One of my proudest moments at this club came during our Champions League run in 2017–18. We felt we could do something special from the start, because we won a group that included Atlético Madrid, Qarabağ and Chelsea. We just had that feeling, you know? Even in the quarterfinals, when we lost 4–1 away to Barcelona, we kept the faith.
Let’s be fair, we didn’t deserve to concede four goals. We gifted them two own goals, and the other two were lucky, as well. But when Edin scored what seemed like a consolation goal, we felt like we were handed a lifeline.
0–4? We would’ve been dead.
1–4? We were still fighting.
I don’t know what happened to our heads over the next week, but by the time we were about to play the return leg in Rome, we knew we would go through. We knew. I’m not exaggerating. We even knew the result. All of us were saying that we would win 3–0 and go through on away goals. I still think we were fools to think that. Barça! They still had Messi. They were so strong.
But I swear, anyone you spoke to round the breakfast table that morning would have told you what the result would be. Roma 3–0 Barça.
It’s impossible to explain why. Impossible. The day just seemed perfect. There was something in the air, some kind of Roman magic. It was real. We could all feel it.
Everyone.
Well ... all of us except one guy. One. Manolas!!
Unbelievable … he was always like that! We were gripped by this sense of conviction, and he was walking around telling everyone that we were doomed. Maybe it was some kind of dark ritual he had going, I don’t know.
Anyway, it worked, because we all know what happened next. Edin scored after six minutes, and when Daniele made it 2–0 the entire Olimpico took off. At that point we definitely knew we were going through. In my mind the only question was who was going to score the third. So who pops up at a corner with eight minutes to go? Who becomes the hero?
Manolas!!
Those details are pretty much all I remember from the game. The rest is a blur. Whatever happened after the match, even more so.
But I think it showed that when all of us Romanisti stand together, anything is possible.
The day just seemed perfect. There was something in the air, some kind of Roman magic. It was real. We could all feel it.
- Lorenzo Pellegrini
The only other moment that comes close to that happened in December 2019. It was against Inter at the San Siro, and I played my first game as the captain of Roma. I can honestly say that I have never been prouder out on the pitch. I was walking in the footsteps of Francesco and Daniele, legends for the club and the city. Still now, whenever I put on the armband, walk up the steps of the Olimpico and meet that wall of sound from our fans, I have to ask myself whether this is true.
Somehow, I have this fear that I might suddenly wake up.

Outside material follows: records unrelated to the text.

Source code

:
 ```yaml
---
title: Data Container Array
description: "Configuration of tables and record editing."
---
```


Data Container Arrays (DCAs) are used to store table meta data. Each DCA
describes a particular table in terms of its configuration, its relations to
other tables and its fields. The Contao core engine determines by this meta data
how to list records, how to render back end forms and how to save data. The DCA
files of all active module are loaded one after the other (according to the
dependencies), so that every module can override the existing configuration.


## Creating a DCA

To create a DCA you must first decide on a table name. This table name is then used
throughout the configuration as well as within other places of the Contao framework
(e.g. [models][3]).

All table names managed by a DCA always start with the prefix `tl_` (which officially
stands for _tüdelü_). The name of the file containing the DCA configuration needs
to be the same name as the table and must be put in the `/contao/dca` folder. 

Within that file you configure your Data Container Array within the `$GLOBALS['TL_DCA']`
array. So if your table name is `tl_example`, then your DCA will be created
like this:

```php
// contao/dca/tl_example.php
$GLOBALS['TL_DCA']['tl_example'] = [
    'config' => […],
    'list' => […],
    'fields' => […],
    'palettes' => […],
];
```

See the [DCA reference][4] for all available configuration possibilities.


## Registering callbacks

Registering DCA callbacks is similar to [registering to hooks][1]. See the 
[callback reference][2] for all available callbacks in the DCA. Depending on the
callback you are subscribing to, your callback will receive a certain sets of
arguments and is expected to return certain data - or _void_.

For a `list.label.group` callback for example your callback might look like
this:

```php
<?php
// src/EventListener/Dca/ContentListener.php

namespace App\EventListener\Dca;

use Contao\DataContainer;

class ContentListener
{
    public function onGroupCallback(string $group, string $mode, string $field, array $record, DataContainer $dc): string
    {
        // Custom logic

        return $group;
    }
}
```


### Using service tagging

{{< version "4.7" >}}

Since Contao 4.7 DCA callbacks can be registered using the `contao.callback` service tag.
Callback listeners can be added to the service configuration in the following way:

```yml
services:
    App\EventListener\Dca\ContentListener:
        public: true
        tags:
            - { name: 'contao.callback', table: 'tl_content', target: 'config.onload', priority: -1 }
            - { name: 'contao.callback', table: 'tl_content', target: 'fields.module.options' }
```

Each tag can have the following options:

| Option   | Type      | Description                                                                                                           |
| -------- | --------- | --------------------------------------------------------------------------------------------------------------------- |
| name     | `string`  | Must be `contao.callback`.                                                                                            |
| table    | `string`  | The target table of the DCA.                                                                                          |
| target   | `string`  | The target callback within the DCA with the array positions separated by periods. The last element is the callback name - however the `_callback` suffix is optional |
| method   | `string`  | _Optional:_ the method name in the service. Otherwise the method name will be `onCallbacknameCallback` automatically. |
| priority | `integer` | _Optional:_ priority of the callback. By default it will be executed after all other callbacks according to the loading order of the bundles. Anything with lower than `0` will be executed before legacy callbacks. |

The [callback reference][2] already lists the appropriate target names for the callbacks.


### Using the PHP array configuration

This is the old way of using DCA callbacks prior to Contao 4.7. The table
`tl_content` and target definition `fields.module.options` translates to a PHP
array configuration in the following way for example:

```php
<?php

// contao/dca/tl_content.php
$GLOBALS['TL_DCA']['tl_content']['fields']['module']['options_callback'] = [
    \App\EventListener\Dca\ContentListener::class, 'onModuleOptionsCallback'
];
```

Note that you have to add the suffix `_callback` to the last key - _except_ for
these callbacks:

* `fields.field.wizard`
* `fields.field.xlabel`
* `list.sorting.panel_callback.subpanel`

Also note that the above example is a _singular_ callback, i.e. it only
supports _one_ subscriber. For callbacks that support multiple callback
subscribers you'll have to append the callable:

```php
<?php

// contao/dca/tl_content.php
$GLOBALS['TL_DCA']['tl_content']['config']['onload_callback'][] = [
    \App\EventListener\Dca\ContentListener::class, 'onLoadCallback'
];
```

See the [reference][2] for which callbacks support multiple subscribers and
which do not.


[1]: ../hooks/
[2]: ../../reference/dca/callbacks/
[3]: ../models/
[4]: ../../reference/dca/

Right now we are working a lot on creating a winning mentality, because Mr. Mourinho always says that this has to be one of our greatest strengths. Of course, it doesn’t happen overnight, but I honestly believe that we are on the right path. The key, I think, is that we have to be both calm and responsible: Calm in the sense of daring to try things on the pitch that are difficult, and responsible in the sense of doing everything possible for Roma to be victorious.
I know I have a big role in this process. I think a lot about how Francesco used to play. He was the kind of captain who never had to talk that much, because the way he played spoke so loudly. Although I’ll never want to compare myself directly to him — because, come on, nobody comes close — I want to replicate some of that.
But I also try to explain to everyone what Roma means. Every day, I tell my teammates what this club is — to the fans, to the city, to the people. It is not a talent factory. It is not a stop on the way to a greater club, because there is no greater club.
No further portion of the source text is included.